Thirty-eight percent of participants cited insufficient visibility as a factor in application outages, and 31percent in network outages. Other issues, such as delays resolving a security alert (26 percent), problems with compliance (18 percent) and an inability to prevent security attacks (17 percent), underscore the significant consequences that respondents have experienced from a lack of cloud visibility. 

So, it’s no surprise that 99 percent of respondents stated that comprehensive cloud visibility has direct value to their organizations. The leading benefit was monitoring and ensuring application performance (cited by 60 percent). Security was also key, with 59 percent noting the value of visibility for threat prevention and 57 percent for identifying “indicators of compromise.” Respondents also cited the ability to monitor every link in the network (56 percent), the ability to balance workload between monitoring tools (37 percent) and the ability to monitor encrypted sessions (32 percent). 

Getting a clearer vision 

However, getting in-depth visibility to clouds isn’t always easy. Fewer than 20 percent of the IT professionals we surveyed reported they had complete, timely access to data packets in public clouds. In private clouds, the situation is somewhat better, with 55 percent reporting adequate access. In contrast, 82 percent have the visibility they need in their on-premises data center. Obviously, the visibility challenge of public clouds needs to be met head-on. 

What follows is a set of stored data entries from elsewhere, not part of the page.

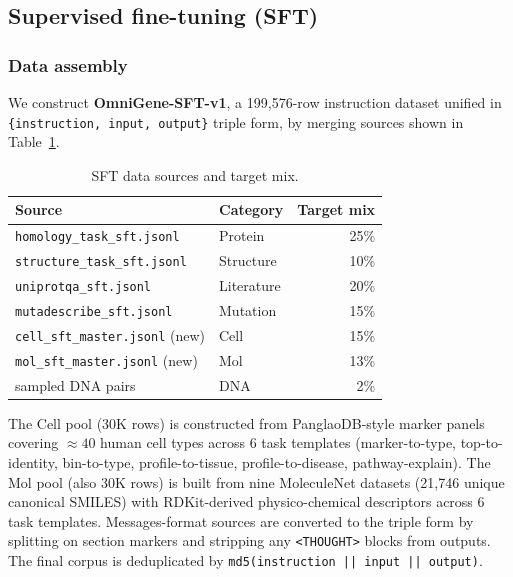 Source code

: \documentclass[11pt]{article}
\begin{document}
\subsection{Supervised fine-tuning (SFT)}

\subsubsection{Data assembly}

We construct \textbf{OmniGene-SFT-v1}, a 199{,}576-row instruction dataset unified in \texttt{\{instruction, input, output\}} triple form, by merging sources shown in Table~\ref{tab:sft-data}.

\begin{table}[H]
\centering
\small
\caption{SFT data sources and target mix.}
\label{tab:sft-data}
\begin{tabular}{llr}
\toprule
\textbf{Source} & \textbf{Category} & \textbf{Target mix} \\
\midrule
\texttt{homology\_task\_sft.jsonl}    & Protein     & 25\% \\
\texttt{structure\_task\_sft.jsonl}   & Structure   & 10\% \\
\texttt{uniprotqa\_sft.jsonl}         & Literature  & 20\% \\
\texttt{mutadescribe\_sft.jsonl}      & Mutation    & 15\% \\
\texttt{cell\_sft\_master.jsonl} (new) \citep{franzen2019panglaodb} & Cell  & 15\% \\
\texttt{mol\_sft\_master.jsonl} (new) \citep{wu2018moleculenet}  & Mol   & 13\% \\
sampled DNA pairs                     & DNA         & 2\%  \\
\bottomrule
\end{tabular}
\end{table}

The Cell pool (30K rows) is constructed from PanglaoDB-style \citep{franzen2019panglaodb} marker panels covering $\approx 40$ human cell types across 6 task templates (marker-to-type, top-to-identity, bin-to-type, profile-to-tissue, profile-to-disease, pathway-explain). The Mol pool (also 30K rows) is built from nine MoleculeNet \citep{wu2018moleculenet} datasets (21{,}746 unique canonical SMILES) with RDKit-derived physico-chemical descriptors across 6 task templates. Messages-format sources are converted to the triple form by splitting on section markers and stripping any \texttt{<THOUGHT>} blocks from outputs. The final corpus is deduplicated by \texttt{md5(instruction || input || output)}.
\end{document}
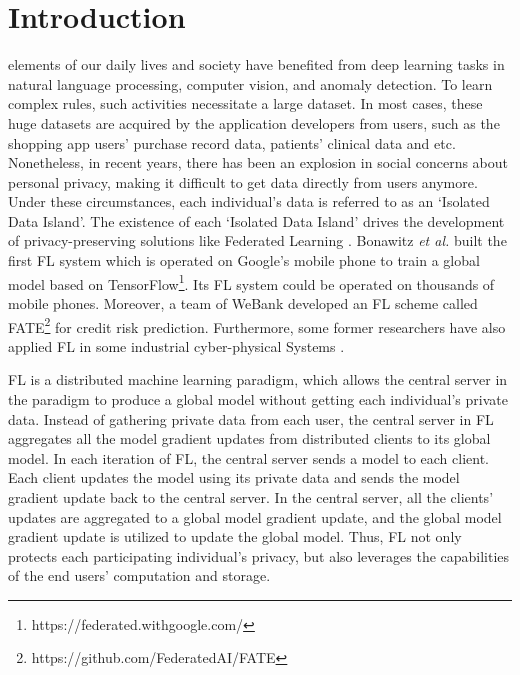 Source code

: \documentclass[journal]{IEEEtran}
\begin{document}
\section{Introduction}
 elements of our daily lives and society have benefited from deep learning tasks in natural language processing, computer vision, and anomaly detection. To learn complex rules, such activities necessitate a large dataset. In most cases, these huge datasets are acquired by the application developers from users, such as the shopping app users' purchase record data, patients' clinical data and etc. Nonetheless, in recent years, there has been an explosion in social concerns about personal privacy, making it difficult to get data directly from users anymore. Under these circumstances, each individual's data is referred to as an `Isolated Data Island'. The existence of each `Isolated Data Island' drives the development of privacy-preserving solutions like Federated Learning \cite{ref_01_GoogleFL,ref_02_FLConcept,li2021a}. Bonawitz \textit{et al.} built the first FL system which is operated on Google's mobile phone to train a global model based on TensorFlow\footnote{https://federated.withgoogle.com/}. Its FL system could be operated on thousands of mobile phones. Moreover, a team of WeBank developed an FL scheme called FATE\footnote{https://github.com/FederatedAI/FATE} for credit risk prediction. Furthermore, some former researchers have also applied FL in some industrial cyber-physical Systems \cite{ref_42_FLApp, ref_43_FLApp, hao2020hao}.

\par FL is a distributed machine learning paradigm, which allows the central server in the paradigm to produce a global model without getting each individual's private data. Instead of gathering private data from each user, the central server in FL aggregates all the model gradient updates from distributed clients to its global model. In each iteration of FL, the central server sends a model to each client. Each client updates the model using its private data and sends the model gradient update back to the central server. In the central server, all the clients' updates are aggregated to a global model gradient update, and the global model gradient update is utilized to update the global model. Thus, FL not only protects each participating individual's privacy, but also leverages the capabilities of the end users' computation and storage.
\end{document}
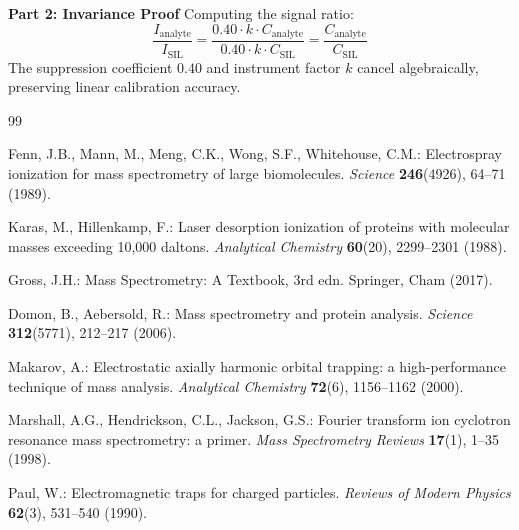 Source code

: \documentclass[11pt,twoside,openright]{book}
\begin{document}
\noindent\textbf{Part 2: Invariance Proof}\enspace
Computing the signal ratio:
\begin{equation}
\frac{I_{\text{analyte}}}{I_{\text{SIL}}} = \frac{0.40 \cdot k \cdot C_{\text{analyte}}}{0.40 \cdot k \cdot C_{\text{SIL}}} = \frac{C_{\text{analyte}}}{C_{\text{SIL}}}
\end{equation}
The suppression coefficient $0.40$ and instrument factor $k$ cancel algebraically, preserving linear calibration accuracy.

\begin{thebibliography}{99}

Fenn, J.B., Mann, M., Meng, C.K., Wong, S.F., Whitehouse, C.M.:
\newblock Electrospray ionization for mass spectrometry of large biomolecules.
\newblock \emph{Science} \textbf{246}(4926), 64--71 (1989).
\newblock {}

Karas, M., Hillenkamp, F.:
\newblock Laser desorption ionization of proteins with molecular masses exceeding 10,000 daltons.
\newblock \emph{Analytical Chemistry} \textbf{60}(20), 2299--2301 (1988).
\newblock {}

Gross, J.H.:
\newblock Mass Spectrometry: A Textbook, 3rd edn.
\newblock Springer, Cham (2017).
\newblock {}

Domon, B., Aebersold, R.:
\newblock Mass spectrometry and protein analysis.
\newblock \emph{Science} \textbf{312}(5771), 212--217 (2006).
\newblock {}

Makarov, A.:
\newblock Electrostatic axially harmonic orbital trapping: a high-performance technique of mass analysis.
\newblock \emph{Analytical Chemistry} \textbf{72}(6), 1156--1162 (2000).
\newblock {}

Marshall, A.G., Hendrickson, C.L., Jackson, G.S.:
\newblock Fourier transform ion cyclotron resonance mass spectrometry: a primer.
\newblock \emph{Mass Spectrometry Reviews} \textbf{17}(1), 1--35 (1998).
\newblock {}

Paul, W.:
\newblock Electromagnetic traps for charged particles.
\newblock \emph{Reviews of Modern Physics} \textbf{62}(3), 531--540 (1990).
\newblock {}


\end{thebibliography}
\end{document}
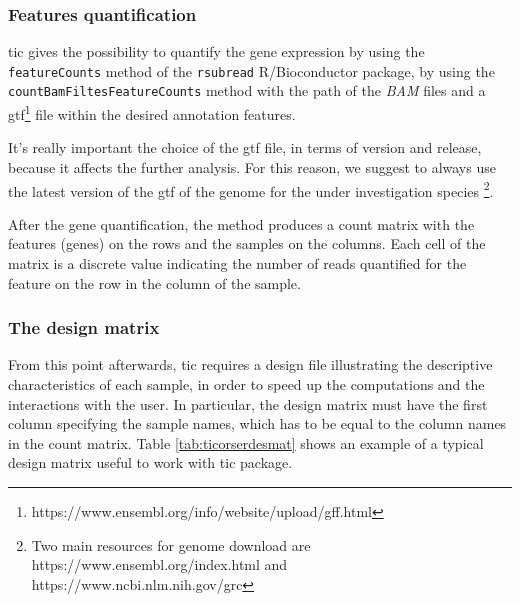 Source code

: \subsubsection{Features quantification}
\gls{tic} gives the possibility to quantify the gene expression by using the \lstinline!featureCounts! method of the \lstinline!rsubread! R/Bioconductor package, by using the \lstinline!countBamFiltesFeatureCounts! method with the path of the \textit{BAM} files and a \gls{gtf}\footnote{https://www.ensembl.org/info/website/upload/gff.html} file within the desired annotation features.

It's really important the choice of the \gls{gtf} file, in terms of version and release, because it affects the further analysis. For this reason, we suggest to always use the latest version of the \gls{gtf} of the genome for the under investigation species \footnote{Two main resources for genome download are https://www.ensembl.org/index.html and https://www.ncbi.nlm.nih.gov/grc}. 

After the gene quantification, the method produces a count matrix with the features (genes) on the rows and the samples on the columns. 
Each cell of the matrix is a discrete value indicating the number of reads quantified for the feature on the row in the column of the sample. 

\subsubsection{The design matrix}
From this point afterwards, \gls{tic} requires a design file illustrating the descriptive characteristics of each sample, in order to speed up the computations and the interactions with the user.
In particular, the design matrix must have the first column specifying the sample names, which has to be equal to the column names in the count matrix.
Table \ref{tab:ticorserdesmat} shows an example of a typical design matrix useful to work with \gls{tic} package.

Nine out of ten respondents believe visibility to packet data is what is required for effective monitoring. Eighty-six percent said it was important for network and application performance monitoring, and 93 percent stated it was valuable for security monitoring. Visibility is not only critical for understanding and maintaining workloads but is also vital for maintaining a good customer experience and service levels.      

Comprehensive cloud visibility is a must, not a nice-to-have 

As more applications and workloads migrate, organizations must focus more on managing application performance, documenting compliance, and maintaining security in their clouds. Claiming they can’t see what is happening in their clouds will carry no weight with an organization’s customers, board of directors, or auditors. But with the right approach to visibility, organizations can fully realize the benefits of the cloud, and eliminate the risks of storms caused by security breaches or poor user experiences.